Pinterest makes it clear that this increased hardware performance for extstore at an increased theoretical failure rate is a very valid trade-off. The infrastructure is on a public cloud, it self-heals and mcrouter is able to handle server changes immediately.
Memcached docs define “computational efficiency” as the additional rate of requests that can be serviced by a single instance for each one percentage point increase in the instance’s CPU utilization, without increasing request latency. By this definition, optimizing computational efficiency is measurable by allowing memcached to serve a higher request rate with lower CPU utilization without changing latency characteristics.
Half of all caching workloads at Pinterest are compute related (only request throughput related). Pinterest’s goal was to reduce cluster size without compromising service capacity.
With the majority of Pinterest workloads running on dedicated EC2 virtual machines, this opens up a unique opportunity to optimize at the hardware-software boundary where in the past optimizations were focused on hardware changes.
Memcached is somewhat unique among Pinterest’s stateful data systems in that it’s the exclusive core workload, with a static set of long-running worker threads, on every EC2 instance it’s on. is deployed. For this reason, Pinterest has tuned process scheduling to instruct the kernel to prioritize CPU time for memcached at the expense of deliberately withholding CPU time from other processes on the host, such as watchdog daemons.

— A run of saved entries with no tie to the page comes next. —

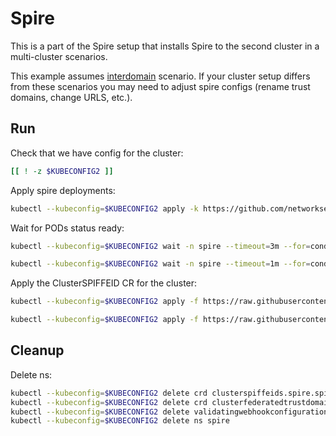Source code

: # Spire

This is a part of the Spire setup that installs Spire to the second cluster in a multi-cluster scenarios.

This example assumes [interdomain](../../interdomain/) scenario.
If your cluster setup differs from these scenarios you may need to adjust spire configs (rename trust domains, change URLS, etc.).

## Run

Check that we have config for the cluster:
```bash
[[ ! -z $KUBECONFIG2 ]]
```

Apply spire deployments:
```bash
kubectl --kubeconfig=$KUBECONFIG2 apply -k https://github.com/networkservicemesh/deployments-k8s/examples/spire/cluster2?ref=a2435a1844c2eb47a9f5bfd9a10d77ec0348a70f
```

Wait for PODs status ready:
```bash
kubectl --kubeconfig=$KUBECONFIG2 wait -n spire --timeout=3m --for=condition=ready pod -l app=spire-server
```
```bash
kubectl --kubeconfig=$KUBECONFIG2 wait -n spire --timeout=1m --for=condition=ready pod -l app=spire-agent
```

Apply the ClusterSPIFFEID CR for the cluster:
```bash
kubectl --kubeconfig=$KUBECONFIG2 apply -f https://raw.githubusercontent.com/networkservicemesh/deployments-k8s/a2435a1844c2eb47a9f5bfd9a10d77ec0348a70f/examples/spire/cluster2/clusterspiffeid-template.yaml
```

```bash
kubectl --kubeconfig=$KUBECONFIG2 apply -f https://raw.githubusercontent.com/networkservicemesh/deployments-k8s/a2435a1844c2eb47a9f5bfd9a10d77ec0348a70f/examples/spire/base/clusterspiffeid-webhook-template.yaml
```

## Cleanup

Delete ns:
```bash
kubectl --kubeconfig=$KUBECONFIG2 delete crd clusterspiffeids.spire.spiffe.io
kubectl --kubeconfig=$KUBECONFIG2 delete crd clusterfederatedtrustdomains.spire.spiffe.io
kubectl --kubeconfig=$KUBECONFIG2 delete validatingwebhookconfiguration.admissionregistration.k8s.io/spire-controller-manager-webhook
kubectl --kubeconfig=$KUBECONFIG2 delete ns spire
```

This involves running memcached under a real-time scheduling policy, SCHED_FIFO, with high priority – instructing the kernel to effectively allow memcached to hog the CPU by pre-empting (essentially starving) all non-real-time processes whenever ‘a memcached thread becomes executable. Below is an example of invoking memcached under a real-time scheduling policy SCHED_FIFO
$ sudo chrt — — fifo
This one-line change reduced client-side P99 latency by 10% to 40% after deployment to all compute-related clusters and eliminated false P99 and P999 latency spikes across the board. The steady state CPU usage cap was raised by 20% without introducing latency regressions and 10% of the total memcached fleet-wide cost footprint was reduced with this optimization.